*** Dataset excerpts ***

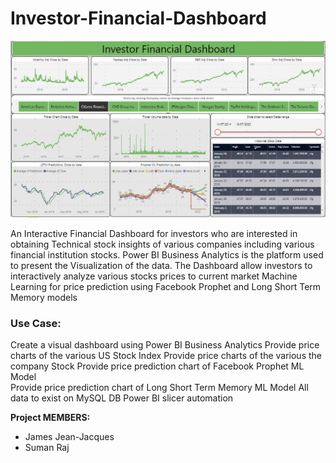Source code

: # Investor-Financial-Dashboard
![dashboard](img/dashboard.JPG)


An Interactive Financial Dashboard for investors who are interested in obtaining Technical stock insights of various companies including various financial institution stocks.
Power BI Business Analytics is the platform used to present the Visualization of the data. 
The Dashboard allow investors to interactively analyze various stocks prices to current market
Machine Learning for price prediction using Facebook Prophet and Long Short Term Memory models

### Use Case:
Create a visual dashboard using Power BI Business Analytics 
Provide price charts of the various US Stock Index
Provide price charts of the various the company Stock 
Provide price prediction chart of Facebook Prophet ML Model  
Provide price prediction chart of Long Short Term Memory ML Model
All data to exist on MySQL DB
Power BI slicer automation

**Project MEMBERS:**
* James Jean-Jacques
* Suman Raj
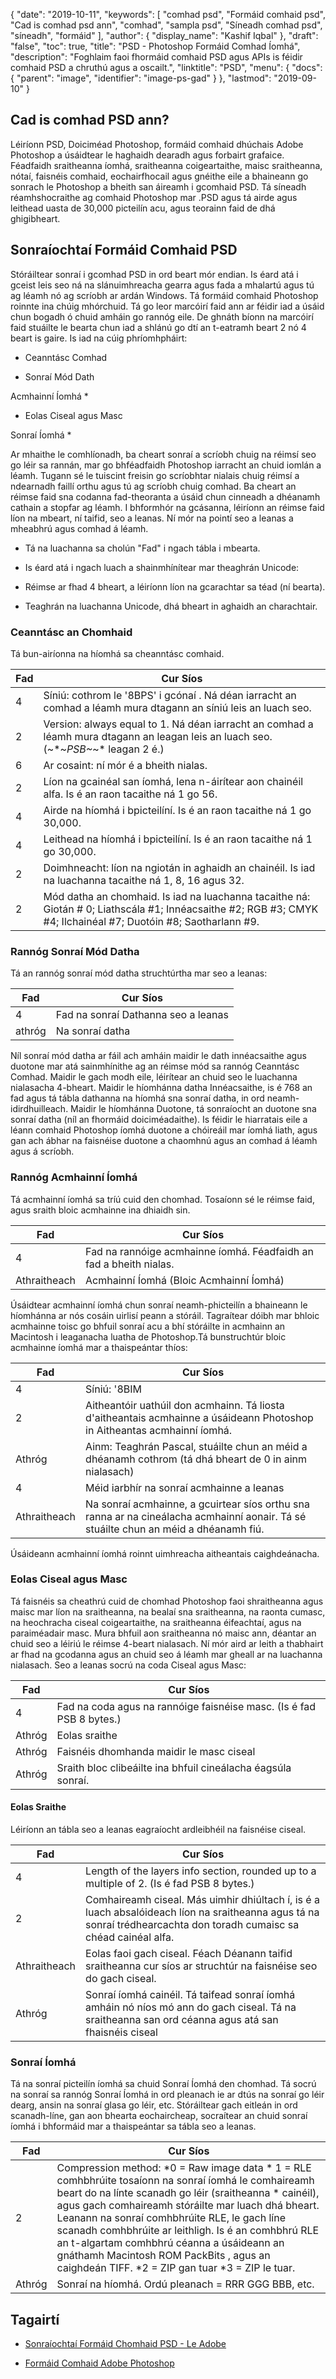 {
  "date": "2019-10-11",
  "keywords": [
"comhad psd",
"Formáid comhaid psd",
"Cad is comhad psd ann",
"comhad",
"sampla psd",
"Síneadh comhad psd",
"síneadh",
"formáid"
],
  "author": {
    "display_name": "Kashif Iqbal"
},
  "draft": "false",
  "toc": true,
  "title": "PSD - Photoshop Formáid Comhad Íomhá",
  "description": "Foghlaim faoi fhormáid comhaid PSD agus APIs is féidir comhaid PSD a chruthú agus a oscailt.",
  "linktitle": "PSD",
  "menu": {
    "docs": {
      "parent": "image",
      "identifier": "image-ps-gad"
}
},
  "lastmod": "2019-09-10"
}

## Cad is comhad PSD ann?

Léiríonn PSD, Doiciméad Photoshop, formáid comhaid dhúchais Adobe Photoshop a úsáidtear le haghaidh dearadh agus forbairt grafaice. Féadfaidh sraitheanna íomhá, sraitheanna coigeartaithe, maisc sraitheanna, nótaí, faisnéis comhaid, eochairfhocail agus gnéithe eile a bhaineann go sonrach le Photoshop a bheith san áireamh i gcomhaid PSD. Tá síneadh réamhshocraithe ag comhaid Photoshop mar .PSD agus tá airde agus leithead uasta de 30,000 picteilín acu, agus teorainn faid de dhá ghigibheart.

## Sonraíochtaí Formáid Comhaid PSD ##

Stóráiltear sonraí i gcomhad PSD in ord beart mór endian. Is éard atá i gceist leis seo ná na slánuimhreacha gearra agus fada a mhalartú agus tú ag léamh nó ag scríobh ar ardán Windows. Tá formáid comhaid Photoshop roinnte ina chúig mhórchuid. Tá go leor marcóirí faid ann ar féidir iad a úsáid chun bogadh ó chuid amháin go rannóg eile. De ghnáth bíonn na marcóirí faid stuáilte le bearta chun iad a shlánú go dtí an t-eatramh beart 2 nó 4 beart is gaire. Is iad na cúig phríomhpháirt:

* Ceanntásc Comhad

* Sonraí Mód Dath

Acmhainní Íomhá *

* Eolas Ciseal agus Masc

Sonraí Íomhá *


Ar mhaithe le comhlíonadh, ba cheart sonraí a scríobh chuig na réimsí seo go léir sa rannán, mar go bhféadfaidh Photoshop iarracht an chuid iomlán a léamh. Tugann sé le tuiscint freisin go scríobhtar nialais chuig réimsí a ndearnadh faillí orthu agus tú ag scríobh chuig comhad. Ba cheart an réimse faid sna codanna fad-theoranta a úsáid chun cinneadh a dhéanamh cathain a stopfar ag léamh. I bhformhór na gcásanna, léiríonn an réimse faid líon na mbeart, ní taifid, seo a leanas. Ní mór na pointí seo a leanas a mheabhrú agus comhad á léamh.

* Tá na luachanna sa cholún "Fad" i ngach tábla i mbearta.

* Is éard atá i ngach luach a shainmhínítear mar theaghrán Unicode:

* Réimse ar fhad 4 bheart, a léiríonn líon na gcarachtar sa téad (ní bearta).

* Teaghrán na luachanna Unicode, dhá bheart in aghaidh an charachtair.


### Ceanntásc an Chomhaid ###

Tá bun-airíonna na híomhá sa cheanntásc comhaid.

|Fad|Cur Síos
---|---|
|4|Síniú: cothrom le '8BPS' i gcónaí . Ná déan iarracht an comhad a léamh mura dtagann an síniú leis an luach seo.
|2|Version: always equal to 1. Ná déan iarracht an comhad a léamh mura dtagann an leagan leis an luach seo. (~*~*PSB~*~* leagan 2 é.)
|6|Ar cosaint: ní mór é a bheith nialas.
|2|Líon na gcainéal san íomhá, lena n-áirítear aon chainéil alfa. Is é an raon tacaithe ná 1 go 56.
|4|Airde na híomhá i bpicteilíní. Is é an raon tacaithe ná 1 go 30,000.
|4|Leithead na híomhá i bpicteilíní. Is é an raon tacaithe ná 1 go 30,000.
|2|Doimhneacht: líon na ngiotán in aghaidh an chainéil. Is iad na luachanna tacaithe ná 1, 8, 16 agus 32.
|2|Mód datha an chomhaid. Is iad na luachanna tacaithe ná: Giotán # 0; Liathscála #1; Innéacsaithe #2; RGB #3; CMYK #4; Ilchainéal #7; Duotóin #8; Saotharlann #9.

### Rannóg Sonraí Mód Datha ###

Tá an rannóg sonraí mód datha struchtúrtha mar seo a leanas:


|Fad|Cur Síos
---|---|
|4|Fad na sonraí Dathanna seo a leanas
|athróg|Na sonraí datha

Níl sonraí mód datha ar fáil ach amháin maidir le dath innéacsaithe agus duotone mar atá sainmhínithe ag an réimse mód sa rannóg Ceanntásc Comhad. Maidir le gach modh eile, léirítear an chuid seo le luachanna nialasacha 4-bheart. Maidir le híomhánna datha Innéacsaithe, is é 768 an fad agus tá tábla dathanna na híomhá sna sonraí datha, in ord neamh-idirdhuilleach. Maidir le híomhánna Duotone, tá sonraíocht an duotone sna sonraí datha (níl an fhormáid doiciméadaithe). Is féidir le hiarratais eile a léann comhaid Photoshop íomhá duotone a chóireáil mar íomhá liath, agus gan ach ábhar na faisnéise duotone a chaomhnú agus an comhad á léamh agus á scríobh.

### Rannóg Acmhainní Íomhá ###

Tá acmhainní íomhá sa tríú cuid den chomhad. Tosaíonn sé le réimse faid, agus sraith bloic acmhainne ina dhiaidh sin.


|Fad|Cur Síos
---|---|
|4|Fad na rannóige acmhainne íomhá. Féadfaidh an fad a bheith nialas.
|Athraitheach|Acmhainní Íomhá (Bloic Acmhainní Íomhá)

Úsáidtear acmhainní íomhá chun sonraí neamh-phicteilín a bhaineann le híomhánna ar nós cosáin uirlisí peann a stóráil. Tagraítear dóibh mar bhloic acmhainne toisc go bhfuil sonraí acu a bhí stóráilte in acmhainn an Macintosh i leaganacha luatha de Photoshop.Tá bunstruchtúr bloic acmhainne íomhá mar a thaispeántar thíos:


|Fad|Cur Síos
---|---|
|4|Síniú: '8BIM
|2|Aitheantóir uathúil don acmhainn. Tá liosta d'aitheantais acmhainne a úsáideann Photoshop in Aitheantas acmhainní íomhá.
|Athróg|Ainm: Teaghrán Pascal, stuáilte chun an méid a dhéanamh cothrom (tá dhá bheart de 0 in ainm nialasach)
|4|Méid iarbhír na sonraí acmhainne a leanas
|Athraitheach|Na sonraí acmhainne, a gcuirtear síos orthu sna ranna ar na cineálacha acmhainní aonair. Tá sé stuáilte chun an méid a dhéanamh fiú.

Úsáideann acmhainní íomhá roinnt uimhreacha aitheantais caighdeánacha.

### Eolas Ciseal agus Masc ###

Tá faisnéis sa cheathrú cuid de chomhad Photoshop faoi shraitheanna agus maisc mar líon na sraitheanna, na bealaí sna sraitheanna, na raonta cumasc, na heochracha ciseal coigeartaithe, na sraitheanna éifeachtaí, agus na paraiméadair masc. Mura bhfuil aon sraitheanna nó maisc ann, déantar an chuid seo a léiriú le réimse 4-beart nialasach. Ní mór aird ar leith a thabhairt ar fhad na gcodanna agus an chuid seo á léamh mar gheall ar na luachanna nialasach. Seo a leanas socrú na coda Ciseal agus Masc:


|Fad|Cur Síos
---|---|
|4|Fad na coda agus na rannóige faisnéise masc. (Is é fad PSB 8 bytes.)
|Athróg|Eolas sraithe
|Athróg|Faisnéis dhomhanda maidir le masc ciseal
|Athróg|Sraith bloc clibeáilte ina bhfuil cineálacha éagsúla sonraí.

#### Eolas Sraithe ####

Léiríonn an tábla seo a leanas eagraíocht ardleibhéil na faisnéise ciseal.


|Fad|Cur Síos
---|---|
|4|Length of the layers info section, rounded up to a multiple of 2. (Is é fad PSB 8 bytes.)
|2|Comhaireamh ciseal. Más uimhir dhiúltach í, is é a luach absalóideach líon na sraitheanna agus tá na sonraí trédhearcachta don toradh cumaisc sa chéad cainéal alfa.
|Athraitheach|Eolas faoi gach ciseal. Féach Déanann taifid sraitheanna cur síos ar struchtúr na faisnéise seo do gach ciseal.
|Athróg|Sonraí íomhá cainéil. Tá taifead sonraí íomhá amháin nó níos mó ann do gach ciseal. Tá na sraitheanna san ord céanna agus atá san fhaisnéis ciseal

### Sonraí Íomhá ###

Tá na sonraí picteilín íomhá sa chuid Sonraí Íomhá den chomhad. Tá socrú na sonraí sa rannóg Sonraí Íomhá in ord pleanach ie ar dtús na sonraí go léir dearg, ansin na sonraí glasa go léir, etc. Stóráiltear gach eitleán in ord scanadh-líne, gan aon bhearta eochaircheap, socraítear an chuid sonraí íomhá i bhformáid mar a thaispeántar sa tábla seo a leanas.

|Fad|Cur Síos
---|---|
|2|Compression method: *0 = Raw image data * 1 = RLE comhbhrúite tosaíonn na sonraí íomhá le comhaireamh beart do na línte scanadh go léir (sraitheanna * cainéil), agus gach comhaireamh stóráilte mar luach dhá bheart. Leanann na sonraí comhbhrúite RLE, le gach líne scanadh comhbhrúite ar leithligh. Is é an comhbhrú RLE an t-algartam comhbhrú céanna a úsáideann an gnáthamh Macintosh ROM PackBits , agus an caighdeán TIFF. *2 = ZIP gan tuar *3 = ZIP le tuar.
|Athróg|Sonraí na híomhá. Ordú pleanach = RRR GGG BBB, etc.

## Tagairtí ##

* [Sonraíochtaí Formáid Chomhaid PSD - Le Adobe](https://www.adobe.com/devnet-apps/photoshop/fileformatashtml/#50577409_pgfId-1030196)

* [Formáid Comhaid Adobe Photoshop](https://en.wikipedia.org/wiki/Adobe_Photoshop#File_format)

*** End of Dataset excerpts ***

Transcribe the entries above exactly, from their first line through the line with "Provide price charts of the various the", and omit all pictures.

Answer to the problem:
Source code

: # Investor-Financial-Dashboard
![dashboard](img/dashboard.JPG)


An Interactive Financial Dashboard for investors who are interested in obtaining Technical stock insights of various companies including various financial institution stocks.
Power BI Business Analytics is the platform used to present the Visualization of the data. 
The Dashboard allow investors to interactively analyze various stocks prices to current market
Machine Learning for price prediction using Facebook Prophet and Long Short Term Memory models

### Use Case:
Create a visual dashboard using Power BI Business Analytics 
Provide price charts of the various US Stock Index
Provide price charts of the various the company Stock 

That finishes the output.